### About this task:
Please output every record below exactly as written, leaving out any pictures.

### Extracted entries:
┌──

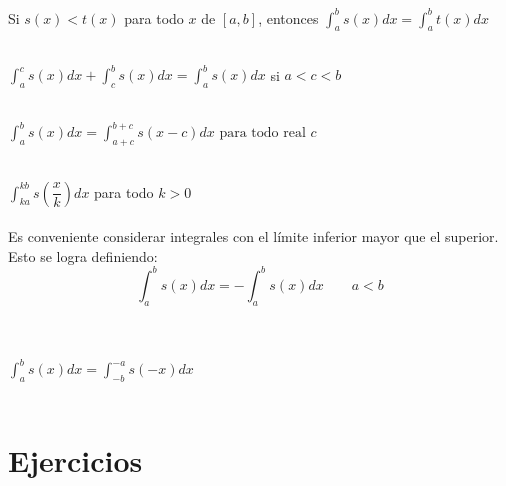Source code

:     \begin{teo} Si $s(x)<t(x)$ para todo $x$ de $[a,b]$, entonces $\displaystyle\int_{a}^{b} s(x) dx = \int_{a}^{b} t(x) dx$\\\\
    \end{teo}

    \begin{teo}
	$\displaystyle\int_{a}^{c} s(x) dx +  \int_{c}^{b} s(x) dx = \int_{a}^{b} s(x) dx$  si $a<c<b$ \\\\
    \end{teo}

    \begin{teo} 
	$\displaystyle\int_{a}^{b} s(x) dx = \int_{a+c}^{b+c} s(x-c) dx \mbox{ para todo real } c$\\\\
    \end{teo}

    \begin{teo}
	$\displaystyle\int_{ka}^{kb} s\left(\dfrac{x}{k}\right) dx$ para todo $k>0$\\\\
	Es conveniente considerar integrales con el límite inferior mayor que el superior. Esto se logra definiendo: $$\displaystyle\int_{a}^{b} s(x) dx = - \int_{a}^{b} s(x) dx \qquad a<b$$\\\\
    \end{teo}

    \begin{teo}
	$\displaystyle\int_{a}^{b} s(x) dx = \int_{-b}^{-a} s(-x) dx$\\\\
    \end{teo}

\setcounter{section}{14}
\section{Ejercicios}

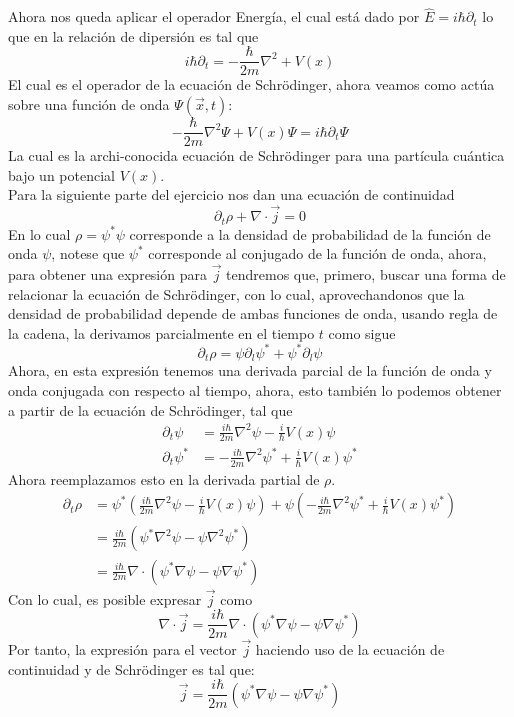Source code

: \documentclass[../main_ej.tex]{subfiles}
\begin{document}
Ahora nos queda aplicar el operador Energía, el cual está dado por $\hat{E}=i\hbar\partial_t$ lo que en la relación de dipersión es tal que
\begin{equation*}
  i\hbar \partial_t = -\frac{\hbar}{2m}\nabla^2 + V(x)
\end{equation*}
El cual es el operador de la ecuación de Schrödinger, ahora veamos como actúa sobre una función de onda $\Psi(\vec{x},t)$:
\begin{equation}
  -\frac{\hbar}{2m}\nabla^2\Psi + V(x)\Psi = i\hbar \partial_t\Psi 
\end{equation}
La cual es la archi-conocida ecuación de Schrödinger para una partícula cuántica bajo un potencial $V(x)$. \\
Para la siguiente parte del ejercicio nos dan una ecuación de continuidad 
\begin{equation*}
  \partial_t\rho + \nabla \cdot \vec{j} = 0
\end{equation*}
En lo cual $\rho=\psi^*\psi$ corresponde a la densidad de probabilidad de la función de onda $\psi$, notese que $\psi^*$ corresponde al conjugado de la función de onda, ahora, para obtener una expresión para $\vec{j}$ tendremos que, primero, buscar una forma de relacionar la ecuación de Schrödinger, con lo cual, aprovechandonos que la densidad de probabilidad depende de ambas funciones de onda, usando regla de la cadena, la derivamos parcialmente en el tiempo $t$ como sigue 
\begin{equation*}
  \partial_t\rho = \psi\partial_l\psi^* + \psi^*\partial_l\psi  
\end{equation*}
Ahora, en esta expresión tenemos una derivada parcial de la función de onda y onda conjugada con respecto al tiempo, ahora, esto también lo podemos obtener a partir de la ecuación de Schrödinger, tal que
\begin{align*}
  \partial_t \psi & = \frac{i\hbar}{2m}\nabla^2 \psi -\frac{i}{\hbar}V(x)\psi \\ 
  \partial_t \psi^* & = -\frac{i\hbar}{2m}\nabla^2 \psi^* +\frac{i}{\hbar}V(x)\psi^* 
\end{align*}
Ahora reemplazamos esto en la derivada partial de $\rho$.
\begin{align*}
  \partial_t\rho & = \psi^*\left(\frac{i\hbar}{2m}\nabla^2 \psi -\frac{i}{\hbar}V(x)\psi \right) + \psi \left(  -\frac{i\hbar}{2m}\nabla^2 \psi^* +\frac{i}{\hbar}V(x)\psi^* \right) \\
  & = \frac{i\hbar}{2m} \left( \psi^* \nabla^2\psi -\psi \nabla^2\psi^* \right) \\
  & = \frac{i\hbar}{2m}\nabla \cdot \left( \psi^*\nabla \psi - \psi \nabla \psi^* \right)
\end{align*}
Con lo cual, es posible expresar $\vec{j}$ como 
\begin{equation*}
  \nabla \cdot \vec{j} = \frac{i\hbar}{2m} \nabla \cdot \left( \psi^*\nabla \psi - \psi \nabla \psi^* \right)
\end{equation*}
Por tanto, la expresión para el vector $\vec{j}$ haciendo uso de la ecuación de continuidad y de Schrödinger es tal que:
\begin{equation}
  \vec{j} = \frac{i\hbar}{2m}\left( \psi^*\nabla \psi - \psi\nabla \psi^* \right)
\end{equation}
\end{document}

└──

### Task response:
Source code

:     \begin{teo} Si $s(x)<t(x)$ para todo $x$ de $[a,b]$, entonces $\displaystyle\int_{a}^{b} s(x) dx = \int_{a}^{b} t(x) dx$\\\\
    \end{teo}

    \begin{teo}
	$\displaystyle\int_{a}^{c} s(x) dx +  \int_{c}^{b} s(x) dx = \int_{a}^{b} s(x) dx$  si $a<c<b$ \\\\
    \end{teo}

    \begin{teo} 
	$\displaystyle\int_{a}^{b} s(x) dx = \int_{a+c}^{b+c} s(x-c) dx \mbox{ para todo real } c$\\\\
    \end{teo}

    \begin{teo}
	$\displaystyle\int_{ka}^{kb} s\left(\dfrac{x}{k}\right) dx$ para todo $k>0$\\\\
	Es conveniente considerar integrales con el límite inferior mayor que el superior. Esto se logra definiendo: $$\displaystyle\int_{a}^{b} s(x) dx = - \int_{a}^{b} s(x) dx \qquad a<b$$\\\\
    \end{teo}

    \begin{teo}
	$\displaystyle\int_{a}^{b} s(x) dx = \int_{-b}^{-a} s(-x) dx$\\\\
    \end{teo}

\setcounter{section}{14}
\section{Ejercicios}

Source code

: \documentclass[../main_ej.tex]{subfiles}
\begin{document}
Ahora nos queda aplicar el operador Energía, el cual está dado por $\hat{E}=i\hbar\partial_t$ lo que en la relación de dipersión es tal que
\begin{equation*}
  i\hbar \partial_t = -\frac{\hbar}{2m}\nabla^2 + V(x)
\end{equation*}
El cual es el operador de la ecuación de Schrödinger, ahora veamos como actúa sobre una función de onda $\Psi(\vec{x},t)$:
\begin{equation}
  -\frac{\hbar}{2m}\nabla^2\Psi + V(x)\Psi = i\hbar \partial_t\Psi 
\end{equation}
La cual es la archi-conocida ecuación de Schrödinger para una partícula cuántica bajo un potencial $V(x)$. \\
Para la siguiente parte del ejercicio nos dan una ecuación de continuidad 
\begin{equation*}
  \partial_t\rho + \nabla \cdot \vec{j} = 0
\end{equation*}
En lo cual $\rho=\psi^*\psi$ corresponde a la densidad de probabilidad de la función de onda $\psi$, notese que $\psi^*$ corresponde al conjugado de la función de onda, ahora, para obtener una expresión para $\vec{j}$ tendremos que, primero, buscar una forma de relacionar la ecuación de Schrödinger, con lo cual, aprovechandonos que la densidad de probabilidad depende de ambas funciones de onda, usando regla de la cadena, la derivamos parcialmente en el tiempo $t$ como sigue 
\begin{equation*}
  \partial_t\rho = \psi\partial_l\psi^* + \psi^*\partial_l\psi  
\end{equation*}
Ahora, en esta expresión tenemos una derivada parcial de la función de onda y onda conjugada con respecto al tiempo, ahora, esto también lo podemos obtener a partir de la ecuación de Schrödinger, tal que
\begin{align*}
  \partial_t \psi & = \frac{i\hbar}{2m}\nabla^2 \psi -\frac{i}{\hbar}V(x)\psi \\ 
  \partial_t \psi^* & = -\frac{i\hbar}{2m}\nabla^2 \psi^* +\frac{i}{\hbar}V(x)\psi^* 
\end{align*}
Ahora reemplazamos esto en la derivada partial de $\rho$.
\begin{align*}
  \partial_t\rho & = \psi^*\left(\frac{i\hbar}{2m}\nabla^2 \psi -\frac{i}{\hbar}V(x)\psi \right) + \psi \left(  -\frac{i\hbar}{2m}\nabla^2 \psi^* +\frac{i}{\hbar}V(x)\psi^* \right) \\
  & = \frac{i\hbar}{2m} \left( \psi^* \nabla^2\psi -\psi \nabla^2\psi^* \right) \\
  & = \frac{i\hbar}{2m}\nabla \cdot \left( \psi^*\nabla \psi - \psi \nabla \psi^* \right)
\end{align*}
Con lo cual, es posible expresar $\vec{j}$ como 
\begin{equation*}
  \nabla \cdot \vec{j} = \frac{i\hbar}{2m} \nabla \cdot \left( \psi^*\nabla \psi - \psi \nabla \psi^* \right)
\end{equation*}
Por tanto, la expresión para el vector $\vec{j}$ haciendo uso de la ecuación de continuidad y de Schrödinger es tal que:
\begin{equation}
  \vec{j} = \frac{i\hbar}{2m}\left( \psi^*\nabla \psi - \psi\nabla \psi^* \right)
\end{equation}
\end{document}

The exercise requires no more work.